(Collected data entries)
★ ★ ★ ★

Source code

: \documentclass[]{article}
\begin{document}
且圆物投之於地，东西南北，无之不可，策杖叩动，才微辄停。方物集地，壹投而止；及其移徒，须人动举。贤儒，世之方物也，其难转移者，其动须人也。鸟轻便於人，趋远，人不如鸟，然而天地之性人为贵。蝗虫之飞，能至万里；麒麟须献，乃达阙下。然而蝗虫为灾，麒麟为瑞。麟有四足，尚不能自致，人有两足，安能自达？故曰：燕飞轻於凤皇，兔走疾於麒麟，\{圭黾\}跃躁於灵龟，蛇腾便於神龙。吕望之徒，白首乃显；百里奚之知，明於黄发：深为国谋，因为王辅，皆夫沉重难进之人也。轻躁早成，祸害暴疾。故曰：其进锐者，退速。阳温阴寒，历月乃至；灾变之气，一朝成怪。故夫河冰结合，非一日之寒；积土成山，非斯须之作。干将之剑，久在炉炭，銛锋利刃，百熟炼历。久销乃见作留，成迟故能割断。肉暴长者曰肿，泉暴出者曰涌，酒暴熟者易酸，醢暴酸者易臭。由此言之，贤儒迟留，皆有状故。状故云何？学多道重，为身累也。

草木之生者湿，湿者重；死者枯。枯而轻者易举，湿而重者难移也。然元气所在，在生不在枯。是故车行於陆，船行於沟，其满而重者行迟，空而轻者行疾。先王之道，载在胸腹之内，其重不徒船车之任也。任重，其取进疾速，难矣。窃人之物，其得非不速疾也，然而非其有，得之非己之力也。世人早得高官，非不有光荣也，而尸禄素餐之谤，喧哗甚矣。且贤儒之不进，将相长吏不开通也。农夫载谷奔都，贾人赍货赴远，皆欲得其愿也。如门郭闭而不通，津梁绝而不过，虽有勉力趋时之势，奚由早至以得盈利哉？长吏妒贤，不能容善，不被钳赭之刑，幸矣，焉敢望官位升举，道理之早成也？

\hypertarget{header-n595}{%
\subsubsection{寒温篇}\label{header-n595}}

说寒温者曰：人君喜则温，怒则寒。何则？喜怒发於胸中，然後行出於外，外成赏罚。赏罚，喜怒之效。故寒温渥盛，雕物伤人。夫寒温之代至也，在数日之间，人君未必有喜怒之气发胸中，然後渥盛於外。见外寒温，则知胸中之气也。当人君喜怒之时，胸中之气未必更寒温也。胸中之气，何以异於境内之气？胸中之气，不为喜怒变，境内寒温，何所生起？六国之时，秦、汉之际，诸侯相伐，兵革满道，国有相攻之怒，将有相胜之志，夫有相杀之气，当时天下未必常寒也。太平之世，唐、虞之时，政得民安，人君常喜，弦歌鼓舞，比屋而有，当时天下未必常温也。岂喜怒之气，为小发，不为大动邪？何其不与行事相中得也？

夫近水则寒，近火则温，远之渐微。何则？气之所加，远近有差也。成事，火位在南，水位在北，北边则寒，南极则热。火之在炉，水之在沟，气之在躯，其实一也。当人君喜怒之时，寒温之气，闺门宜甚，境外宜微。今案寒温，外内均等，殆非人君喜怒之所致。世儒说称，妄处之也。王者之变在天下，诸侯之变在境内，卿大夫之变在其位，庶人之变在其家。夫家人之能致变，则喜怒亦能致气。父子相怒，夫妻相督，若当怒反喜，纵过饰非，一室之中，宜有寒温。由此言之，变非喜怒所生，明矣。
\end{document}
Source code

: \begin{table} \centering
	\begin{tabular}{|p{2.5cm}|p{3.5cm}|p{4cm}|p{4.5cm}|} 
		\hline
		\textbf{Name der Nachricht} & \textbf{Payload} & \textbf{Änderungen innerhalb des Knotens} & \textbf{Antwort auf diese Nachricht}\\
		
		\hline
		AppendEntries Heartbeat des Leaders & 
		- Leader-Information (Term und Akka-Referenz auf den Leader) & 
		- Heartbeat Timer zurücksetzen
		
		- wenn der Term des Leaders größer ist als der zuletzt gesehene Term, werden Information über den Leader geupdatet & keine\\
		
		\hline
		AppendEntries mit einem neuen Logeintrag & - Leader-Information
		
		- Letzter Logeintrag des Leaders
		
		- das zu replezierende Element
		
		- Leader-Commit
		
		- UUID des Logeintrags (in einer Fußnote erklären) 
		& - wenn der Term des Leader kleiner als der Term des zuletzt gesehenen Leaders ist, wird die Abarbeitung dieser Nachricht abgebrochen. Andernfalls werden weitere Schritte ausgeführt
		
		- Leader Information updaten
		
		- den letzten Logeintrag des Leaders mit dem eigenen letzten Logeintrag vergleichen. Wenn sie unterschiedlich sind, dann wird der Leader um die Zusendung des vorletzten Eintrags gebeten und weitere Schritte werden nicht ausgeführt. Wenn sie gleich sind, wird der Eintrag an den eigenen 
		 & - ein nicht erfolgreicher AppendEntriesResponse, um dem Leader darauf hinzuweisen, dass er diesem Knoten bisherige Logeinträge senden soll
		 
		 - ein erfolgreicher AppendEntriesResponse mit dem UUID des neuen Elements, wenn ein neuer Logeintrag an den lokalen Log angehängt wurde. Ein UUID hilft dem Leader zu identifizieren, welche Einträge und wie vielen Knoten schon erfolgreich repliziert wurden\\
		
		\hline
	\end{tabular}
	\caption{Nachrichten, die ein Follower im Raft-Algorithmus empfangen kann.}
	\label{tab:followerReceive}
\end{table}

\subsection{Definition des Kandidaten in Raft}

★ ★ ★ ★

What you have to do » Using the data above, tally each line that contains "erfolgreicher". Write only the total.

Result for this exercise » 2